There were plenty of airplanes to hold their attention. There usually are. DeKalb Peachtree – perhaps better known simply as “PDK” – is Georgia’s second-busiest airport, after Atlanta’s Hartsfield-Jackson International Airport, which happens to be the busiest airport in the world. From 400 to 500 airplanes fly to or from PDK every day. “We’re busier than Savannah,” Air Traffic Manager Bonita Martin said.
Martin oversees 23 employees, 19 of them controllers, who keep the PDK tower operating from 6:30 a.m. to 11 p.m. on weekdays and from 7 a.m. until 11 p.m. on weekends. She knows the job. She started working in air traffic control when she was a college student in Alabama and has logged 27 years with the Federal Aviation Administration. What she doesn’t do is fly airplanes. She’s had people offer to teach her, but said, “I’d rather stay on the ground.”
Up in the tower, Berry talked over her headset to pilots in the air. Controller Bernadette Walker talked to pilots on the ground, guiding them from runway to hangar or from taxiway to takeoff, and Noel Kirby, who lives nearby in Brookhaven, checked each pilot’s pre-filed flight plan.

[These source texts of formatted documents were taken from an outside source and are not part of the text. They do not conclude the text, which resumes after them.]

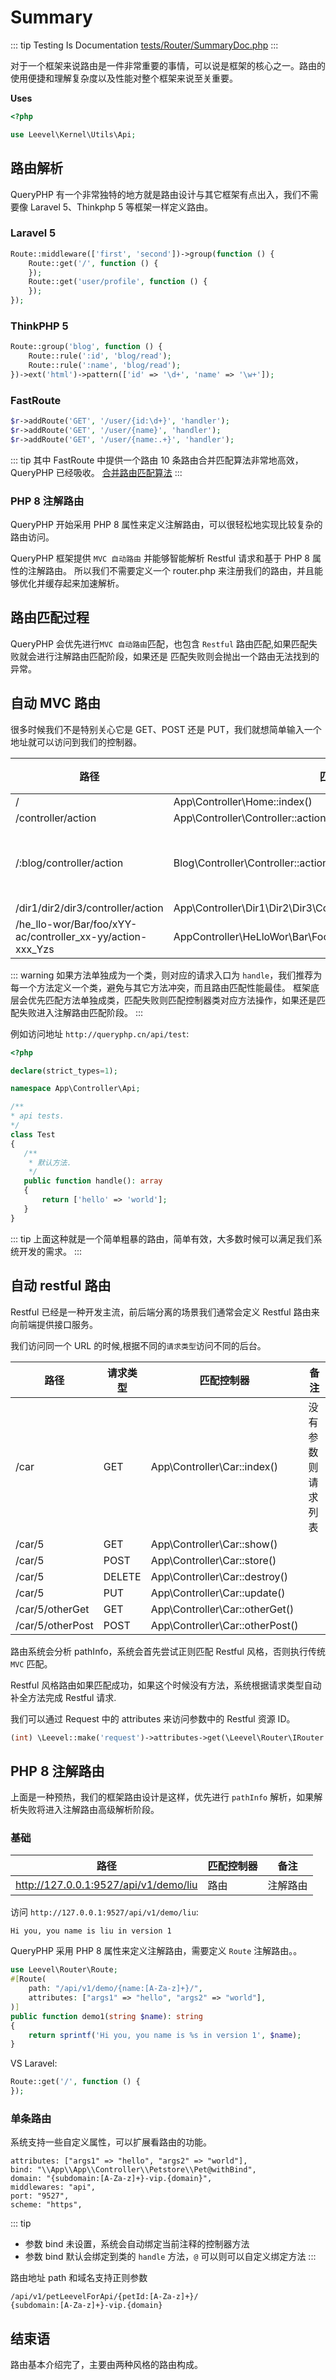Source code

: # Summary

::: tip Testing Is Documentation
[tests/Router/SummaryDoc.php](https://github.com/hunzhiwange/framework/blob/master/tests/Router/SummaryDoc.php)
:::

对于一个框架来说路由是一件非常重要的事情，可以说是框架的核心之一。路由的使用便捷和理解复杂度以及性能对整个框架来说至关重要。

**Uses**

``` php
<?php

use Leevel\Kernel\Utils\Api;
```

## 路由解析

QueryPHP 有一个非常独特的地方就是路由设计与其它框架有点出入，我们不需要像 Laravel 5、Thinkphp 5 等框架一样定义路由。

### Laravel 5

``` php
Route::middleware(['first', 'second'])->group(function () {
    Route::get('/', function () {
    });
    Route::get('user/profile', function () {
    });
});
```

### ThinkPHP 5

``` php
Route::group('blog', function () {
    Route::rule(':id', 'blog/read');
    Route::rule(':name', 'blog/read');
})->ext('html')->pattern(['id' => '\d+', 'name' => '\w+']);
```

### FastRoute

``` php
$r->addRoute('GET', '/user/{id:\d+}', 'handler');
$r->addRoute('GET', '/user/{name}', 'handler');
$r->addRoute('GET', '/user/{name:.+}', 'handler');
```

::: tip
其中 FastRoute 中提供一个路由 10 条路由合并匹配算法非常地高效，QueryPHP 已经吸收。 [合并路由匹配算法](http://nikic.github.io/2014/02/18/Fast-request-routing-using-regular-expressions.html)
:::

### PHP 8 注解路由

QueryPHP 开始采用 PHP 8 属性来定义注解路由，可以很轻松地实现比较复杂的路由访问。

QueryPHP 框架提供 `MVC 自动路由` 并能够智能解析 Restful 请求和基于 PHP 8 属性的注解路由。
所以我们不需要定义一个 router.php 来注册我们的路由，并且能够优化并缓存起来加速解析。

## 路由匹配过程

QueryPHP 会优先进行`MVC 自动路由`匹配，也包含 `Restful` 路由匹配,如果匹配失败就会进行注解路由匹配阶段，如果还是
匹配失败则会抛出一个路由无法找到的异常。

## 自动 MVC 路由

很多时候我们不是特别关心它是 GET、POST 还是 PUT，我们就想简单输入一个地址就可以访问到我们的控制器。

路径  |  匹配控制器 |  备注
--|---|--
/  | App\Controller\Home::index()  |
/controller/action  | App\Controller\Controller::action()  |
/:blog/controller/action | Blog\Controller\Controller::action()  |  `:` 表示应用
/dir1/dir2/dir3/controller/action |  App\Controller\Dir1\Dir2\Dir3\Controller::action() |
/he_llo-wor/Bar/foo/xYY-ac/controller_xx-yy/action-xxx_Yzs  | AppController\HeLloWor\Bar\Foo\XYYAc\ControllerXxYy::actionXxxYzs()  |

::: warning
如果方法单独成为一个类，则对应的请求入口为 `handle`，我们推荐为每一个方法定义一个类，避免与其它方法冲突，而且路由匹配性能最佳。
框架底层会优先匹配方法单独成类，匹配失败则匹配控制器类对应方法操作，如果还是匹配失败进入注解路由匹配阶段。
:::

例如访问地址 `http://queryphp.cn/api/test`:

``` php
<?php

declare(strict_types=1);

namespace App\Controller\Api;

/**
* api tests.
*/
class Test
{
   /**
    * 默认方法.
    */
   public function handle(): array
   {
       return ['hello' => 'world'];
   }
}
```

::: tip
上面这种就是一个简单粗暴的路由，简单有效，大多数时候可以满足我们系统开发的需求。
:::

## 自动 restful 路由

Restful 已经是一种开发主流，前后端分离的场景我们通常会定义 Restful 路由来向前端提供接口服务。

我们访问同一个 URL 的时候,根据不同的`请求类型`访问不同的后台。

路径 | 请求类型 |  匹配控制器 |  备注
--     | ---    | ---                               |--
/car   | GET    | App\Controller\Car::index()   | 没有参数则请求列表
/car/5 | GET    | App\Controller\Car::show()    |
/car/5 | POST   | App\Controller\Car::store()   |
/car/5 | DELETE | App\Controller\Car::destroy() |
/car/5 | PUT    | App\Controller\Car::update()  |
/car/5/otherGet | GET    | App\Controller\Car::otherGet()  |
/car/5/otherPost | POST    | App\Controller\Car::otherPost()  |

路由系统会分析 pathInfo，系统会首先尝试正则匹配 Restful 风格，否则执行传统 `MVC` 匹配。

Restful 风格路由如果匹配成功，如果这个时候没有方法，系统根据请求类型自动补全方法完成 Restful 请求.

我们可以通过 Request 中的 attributes 来访问参数中的 Restful 资源 ID。

``` php
(int) \Leevel::make('request')->attributes->get(\Leevel\Router\IRouter::RESTFUL_ID);
```

## PHP 8 注解路由

上面是一种预热，我们的框架路由设计是这样，优先进行 `pathInfo` 解析，如果解析失败将进入注解路由高级解析阶段。

### 基础

路径  |  匹配控制器 |  备注
--|---|--
http://127.0.0.1:9527/api/v1/demo/liu | 路由  | 注解路由

访问 `http://127.0.0.1:9527/api/v1/demo/liu`:

```
Hi you, you name is liu in version 1
```

QueryPHP 采用 PHP 8 属性来定义注解路由，需要定义 `Route` 注解路由。。

``` php
use Leevel\Router\Route;
#[Route(
    path: "/api/v1/demo/{name:[A-Za-z]+}/",
    attributes: ["args1" => "hello", "args2" => "world"],
)]
public function demo1(string $name): string
{
    return sprintf('Hi you, you name is %s in version 1', $name);
}
```

VS Laravel:

``` php
Route::get('/', function () {
});
```

### 单条路由

系统支持一些自定义属性，可以扩展看路由的功能。

```
attributes: ["args1" => "hello", "args2" => "world"],
bind: "\\App\\App\\Controller\\Petstore\\Pet@withBind",
domain: "{subdomain:[A-Za-z]+}-vip.{domain}",
middlewares: "api",
port: "9527",
scheme: "https",
```

::: tip
 * 参数 bind 未设置，系统会自动绑定当前注释的控制器方法
 * 参数 bind 默认会绑定到类的 `handle` 方法，`@` 可以则可以自定义绑定方法
:::

路由地址 path 和域名支持正则参数

```
/api/v1/petLeevelForApi/{petId:[A-Za-z]+}/
{subdomain:[A-Za-z]+}-vip.{domain}
```

## 结束语

路由基本介绍完了，主要由两种风格的路由构成。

Kirby took a computer printout identifying each flight and placed it onto a plastic stick that was sized so a controller easily could hold it in one hand. The sticks passed from controller to controller as each plane moved through the system from air to ground or ground to air.
Despite the pace of the work, everyone seemed comfortably at ease. Dress was casual: Berry’s blouse showed a tattoo; Walker wore a sweater to ward off the air conditioning. Conversation regularly disappeared into a jumble of radio call letters used to identify planes.
“Do you have a three bravo bravo niner?” Walker asked at one point.
“Yes I do,” Berry replied. “Go fish.”
From time to time, a touch of gossip joined the brief conversations. “We had Kenny Chesney in here earlier,” Walker said.
At another point, Kirby recalled that an even bigger celebrity – or at least the celebrity’s personal airplane — recently had passed beneath the PDK tower’s big glass windows.
“Oprah was here yesterday,” he said.
“She must have spent the night,” Walker replied. “She flew out this morning.”